━━━ Entries provided ━━━

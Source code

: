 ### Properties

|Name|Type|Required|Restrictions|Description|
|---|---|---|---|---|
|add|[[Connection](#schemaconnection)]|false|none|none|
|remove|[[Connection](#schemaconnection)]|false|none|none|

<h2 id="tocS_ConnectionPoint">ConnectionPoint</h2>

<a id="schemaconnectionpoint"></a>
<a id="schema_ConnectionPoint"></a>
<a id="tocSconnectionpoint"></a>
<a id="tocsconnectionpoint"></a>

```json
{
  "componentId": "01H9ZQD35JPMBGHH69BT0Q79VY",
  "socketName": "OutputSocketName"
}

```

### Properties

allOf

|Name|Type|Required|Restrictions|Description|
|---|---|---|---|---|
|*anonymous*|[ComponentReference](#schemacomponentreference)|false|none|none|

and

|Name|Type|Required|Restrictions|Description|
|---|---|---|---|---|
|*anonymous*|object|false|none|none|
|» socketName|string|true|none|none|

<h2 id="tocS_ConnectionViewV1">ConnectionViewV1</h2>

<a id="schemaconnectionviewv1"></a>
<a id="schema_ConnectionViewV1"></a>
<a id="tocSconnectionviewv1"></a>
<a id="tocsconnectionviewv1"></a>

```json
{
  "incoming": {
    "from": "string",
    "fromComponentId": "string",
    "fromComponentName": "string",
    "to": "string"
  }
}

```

━━━
━━━ Entries provided ━━━

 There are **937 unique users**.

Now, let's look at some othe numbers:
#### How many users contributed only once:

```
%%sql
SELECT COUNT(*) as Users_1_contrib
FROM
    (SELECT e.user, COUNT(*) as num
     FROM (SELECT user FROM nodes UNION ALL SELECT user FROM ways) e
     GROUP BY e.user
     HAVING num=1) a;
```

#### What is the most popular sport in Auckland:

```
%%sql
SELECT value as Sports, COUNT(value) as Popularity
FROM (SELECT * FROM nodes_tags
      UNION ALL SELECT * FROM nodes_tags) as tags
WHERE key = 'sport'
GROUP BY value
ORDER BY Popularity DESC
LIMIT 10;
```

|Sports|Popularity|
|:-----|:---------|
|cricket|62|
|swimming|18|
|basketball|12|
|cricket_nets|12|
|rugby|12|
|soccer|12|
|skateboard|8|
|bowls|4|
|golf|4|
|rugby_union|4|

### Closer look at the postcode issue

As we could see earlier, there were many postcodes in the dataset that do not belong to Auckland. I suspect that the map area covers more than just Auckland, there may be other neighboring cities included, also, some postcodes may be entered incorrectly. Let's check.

━━━
━━━ Entries provided ━━━

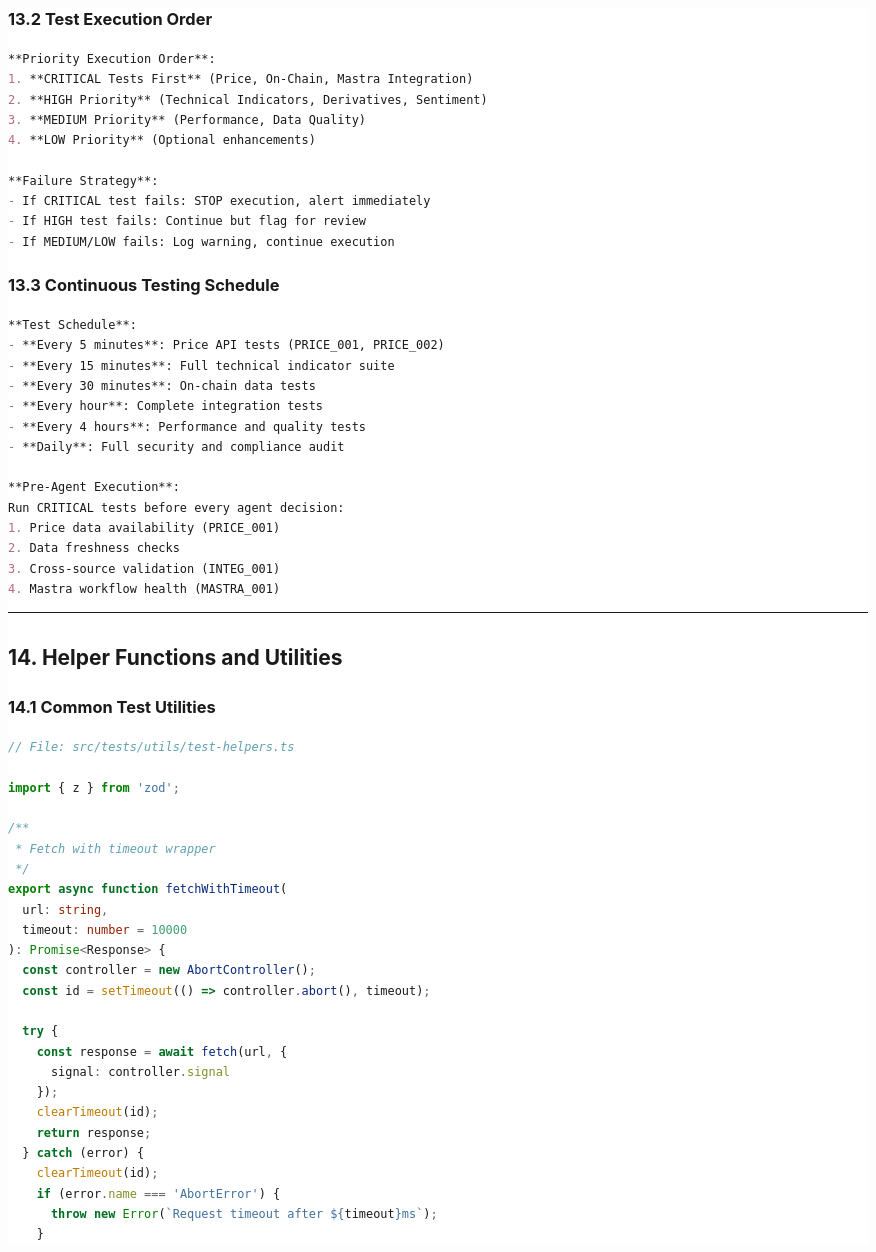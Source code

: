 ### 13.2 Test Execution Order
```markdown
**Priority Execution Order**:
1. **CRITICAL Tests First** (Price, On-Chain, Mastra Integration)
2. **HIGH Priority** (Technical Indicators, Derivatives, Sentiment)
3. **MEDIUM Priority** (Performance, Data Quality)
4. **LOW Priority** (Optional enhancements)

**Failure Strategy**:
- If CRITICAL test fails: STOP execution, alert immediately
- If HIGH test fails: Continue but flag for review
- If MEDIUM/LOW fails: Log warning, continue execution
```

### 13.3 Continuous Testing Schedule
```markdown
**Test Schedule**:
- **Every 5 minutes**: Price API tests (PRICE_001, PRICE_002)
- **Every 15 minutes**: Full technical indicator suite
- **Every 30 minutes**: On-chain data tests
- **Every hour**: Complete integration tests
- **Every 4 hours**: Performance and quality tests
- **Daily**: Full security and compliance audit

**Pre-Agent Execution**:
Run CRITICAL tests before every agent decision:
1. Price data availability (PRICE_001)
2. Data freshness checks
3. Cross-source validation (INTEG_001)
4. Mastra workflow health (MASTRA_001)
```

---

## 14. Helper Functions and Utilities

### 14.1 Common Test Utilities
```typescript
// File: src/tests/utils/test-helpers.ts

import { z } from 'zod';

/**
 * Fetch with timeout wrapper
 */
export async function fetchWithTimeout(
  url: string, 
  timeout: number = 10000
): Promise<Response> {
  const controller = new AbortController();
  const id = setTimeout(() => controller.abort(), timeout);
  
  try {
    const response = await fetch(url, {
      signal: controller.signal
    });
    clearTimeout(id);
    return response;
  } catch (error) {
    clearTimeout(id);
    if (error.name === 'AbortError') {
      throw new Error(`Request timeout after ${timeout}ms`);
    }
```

━━━

-- Assignment --
Return a copy of each line of the material that holds the word "Schedule".

-- Result --
### 13.3 Continuous Testing Schedule
**Test Schedule**:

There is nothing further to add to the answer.